• Problem description: Among the entries below, determine how many lines contain the word "инструкции" and state only that figure.

• Source material:

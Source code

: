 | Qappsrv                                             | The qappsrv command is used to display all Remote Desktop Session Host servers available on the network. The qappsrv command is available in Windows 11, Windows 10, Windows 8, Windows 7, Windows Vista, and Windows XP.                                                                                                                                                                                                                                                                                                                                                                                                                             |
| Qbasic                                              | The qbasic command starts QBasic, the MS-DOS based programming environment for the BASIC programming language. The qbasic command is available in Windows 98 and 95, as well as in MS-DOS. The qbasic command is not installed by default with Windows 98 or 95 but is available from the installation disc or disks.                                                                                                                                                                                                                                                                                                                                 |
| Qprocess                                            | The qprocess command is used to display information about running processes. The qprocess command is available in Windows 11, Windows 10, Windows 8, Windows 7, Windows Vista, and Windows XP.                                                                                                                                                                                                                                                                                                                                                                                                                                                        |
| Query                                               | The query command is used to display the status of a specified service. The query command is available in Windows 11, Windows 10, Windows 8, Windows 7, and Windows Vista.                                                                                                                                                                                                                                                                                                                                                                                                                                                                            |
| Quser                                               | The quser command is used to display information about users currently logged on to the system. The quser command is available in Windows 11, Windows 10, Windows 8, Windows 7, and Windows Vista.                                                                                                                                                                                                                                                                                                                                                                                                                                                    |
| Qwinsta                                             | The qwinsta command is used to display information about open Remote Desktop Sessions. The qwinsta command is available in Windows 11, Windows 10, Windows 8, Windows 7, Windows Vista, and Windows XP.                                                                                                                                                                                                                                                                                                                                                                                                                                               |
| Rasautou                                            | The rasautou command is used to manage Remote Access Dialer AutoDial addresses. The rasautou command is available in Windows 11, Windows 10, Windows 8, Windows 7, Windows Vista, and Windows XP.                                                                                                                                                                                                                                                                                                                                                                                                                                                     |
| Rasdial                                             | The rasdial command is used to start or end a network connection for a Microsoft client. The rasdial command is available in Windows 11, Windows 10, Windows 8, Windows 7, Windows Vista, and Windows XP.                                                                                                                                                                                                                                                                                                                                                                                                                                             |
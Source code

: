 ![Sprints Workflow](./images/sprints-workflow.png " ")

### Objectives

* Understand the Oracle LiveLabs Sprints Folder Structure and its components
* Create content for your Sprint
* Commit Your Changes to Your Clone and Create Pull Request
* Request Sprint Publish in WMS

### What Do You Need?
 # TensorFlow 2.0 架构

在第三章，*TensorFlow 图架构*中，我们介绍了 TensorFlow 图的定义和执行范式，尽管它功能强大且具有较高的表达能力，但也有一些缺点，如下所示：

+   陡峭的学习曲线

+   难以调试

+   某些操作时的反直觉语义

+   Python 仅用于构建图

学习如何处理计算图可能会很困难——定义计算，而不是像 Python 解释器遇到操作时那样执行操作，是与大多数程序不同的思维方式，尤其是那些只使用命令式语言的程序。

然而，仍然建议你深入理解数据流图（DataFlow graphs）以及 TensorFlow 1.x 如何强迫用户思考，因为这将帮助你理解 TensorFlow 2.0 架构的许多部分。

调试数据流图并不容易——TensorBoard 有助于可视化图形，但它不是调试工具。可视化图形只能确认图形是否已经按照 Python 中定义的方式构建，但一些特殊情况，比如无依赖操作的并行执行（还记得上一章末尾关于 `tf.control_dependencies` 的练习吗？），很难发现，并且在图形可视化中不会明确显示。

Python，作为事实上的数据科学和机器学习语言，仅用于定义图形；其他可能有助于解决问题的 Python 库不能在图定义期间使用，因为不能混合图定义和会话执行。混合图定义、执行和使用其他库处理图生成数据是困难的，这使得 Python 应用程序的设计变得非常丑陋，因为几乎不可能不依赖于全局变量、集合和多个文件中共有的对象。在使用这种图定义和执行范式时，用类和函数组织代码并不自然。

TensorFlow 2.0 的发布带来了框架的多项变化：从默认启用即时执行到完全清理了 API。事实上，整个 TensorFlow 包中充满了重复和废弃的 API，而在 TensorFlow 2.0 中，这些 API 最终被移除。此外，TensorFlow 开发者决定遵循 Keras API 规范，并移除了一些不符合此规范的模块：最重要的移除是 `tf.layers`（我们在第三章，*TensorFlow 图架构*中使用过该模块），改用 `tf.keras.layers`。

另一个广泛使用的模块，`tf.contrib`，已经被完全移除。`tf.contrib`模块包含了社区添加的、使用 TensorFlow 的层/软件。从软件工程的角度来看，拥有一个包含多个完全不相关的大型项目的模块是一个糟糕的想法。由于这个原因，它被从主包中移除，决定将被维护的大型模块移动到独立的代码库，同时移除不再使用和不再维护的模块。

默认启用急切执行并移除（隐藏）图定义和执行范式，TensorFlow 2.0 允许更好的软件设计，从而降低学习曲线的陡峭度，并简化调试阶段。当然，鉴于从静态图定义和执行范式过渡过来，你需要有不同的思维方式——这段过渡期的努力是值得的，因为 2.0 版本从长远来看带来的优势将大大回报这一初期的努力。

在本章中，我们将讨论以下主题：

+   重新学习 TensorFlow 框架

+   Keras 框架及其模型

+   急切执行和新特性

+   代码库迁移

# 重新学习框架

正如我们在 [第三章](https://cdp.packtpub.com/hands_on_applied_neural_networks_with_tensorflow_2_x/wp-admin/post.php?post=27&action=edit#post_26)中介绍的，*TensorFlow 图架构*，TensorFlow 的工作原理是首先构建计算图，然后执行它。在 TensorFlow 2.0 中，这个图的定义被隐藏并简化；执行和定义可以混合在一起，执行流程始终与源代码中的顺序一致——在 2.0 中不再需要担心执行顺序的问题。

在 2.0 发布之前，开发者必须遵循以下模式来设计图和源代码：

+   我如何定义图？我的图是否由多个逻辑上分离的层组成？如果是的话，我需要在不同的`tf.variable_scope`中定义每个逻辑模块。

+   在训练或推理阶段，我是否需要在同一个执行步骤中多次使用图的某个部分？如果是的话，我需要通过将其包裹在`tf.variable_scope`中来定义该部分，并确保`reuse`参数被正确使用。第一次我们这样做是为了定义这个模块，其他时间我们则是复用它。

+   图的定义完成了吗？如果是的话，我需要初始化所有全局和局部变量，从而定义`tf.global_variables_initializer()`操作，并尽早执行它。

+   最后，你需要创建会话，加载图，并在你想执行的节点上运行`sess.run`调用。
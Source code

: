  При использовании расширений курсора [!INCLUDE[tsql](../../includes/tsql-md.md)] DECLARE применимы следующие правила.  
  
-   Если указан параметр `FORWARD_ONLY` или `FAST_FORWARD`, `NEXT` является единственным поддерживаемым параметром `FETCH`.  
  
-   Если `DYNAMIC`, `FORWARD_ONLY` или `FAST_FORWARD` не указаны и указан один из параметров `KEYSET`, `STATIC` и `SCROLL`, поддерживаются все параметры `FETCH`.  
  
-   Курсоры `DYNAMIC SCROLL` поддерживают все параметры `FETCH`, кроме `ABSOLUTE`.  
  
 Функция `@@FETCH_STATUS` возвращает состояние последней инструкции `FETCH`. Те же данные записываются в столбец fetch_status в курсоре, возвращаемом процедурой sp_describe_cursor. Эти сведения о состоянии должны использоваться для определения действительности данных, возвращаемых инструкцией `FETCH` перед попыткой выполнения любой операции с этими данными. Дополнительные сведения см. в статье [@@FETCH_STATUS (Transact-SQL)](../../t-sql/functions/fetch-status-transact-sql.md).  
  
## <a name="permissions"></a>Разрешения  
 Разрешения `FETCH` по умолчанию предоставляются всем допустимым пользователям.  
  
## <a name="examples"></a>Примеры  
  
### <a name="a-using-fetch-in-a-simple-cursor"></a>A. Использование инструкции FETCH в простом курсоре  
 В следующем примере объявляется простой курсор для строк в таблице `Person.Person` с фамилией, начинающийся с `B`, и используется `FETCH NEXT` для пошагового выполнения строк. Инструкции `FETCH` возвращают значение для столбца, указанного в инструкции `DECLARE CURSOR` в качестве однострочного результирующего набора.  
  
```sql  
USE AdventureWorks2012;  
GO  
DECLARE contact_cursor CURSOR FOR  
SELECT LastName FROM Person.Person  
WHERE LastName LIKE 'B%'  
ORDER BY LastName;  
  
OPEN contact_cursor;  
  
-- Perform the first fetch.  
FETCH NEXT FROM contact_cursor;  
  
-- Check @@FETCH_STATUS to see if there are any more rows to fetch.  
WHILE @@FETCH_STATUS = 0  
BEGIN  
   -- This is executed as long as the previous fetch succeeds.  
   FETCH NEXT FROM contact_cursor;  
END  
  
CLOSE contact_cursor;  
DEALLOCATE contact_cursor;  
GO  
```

• Exercise output: 3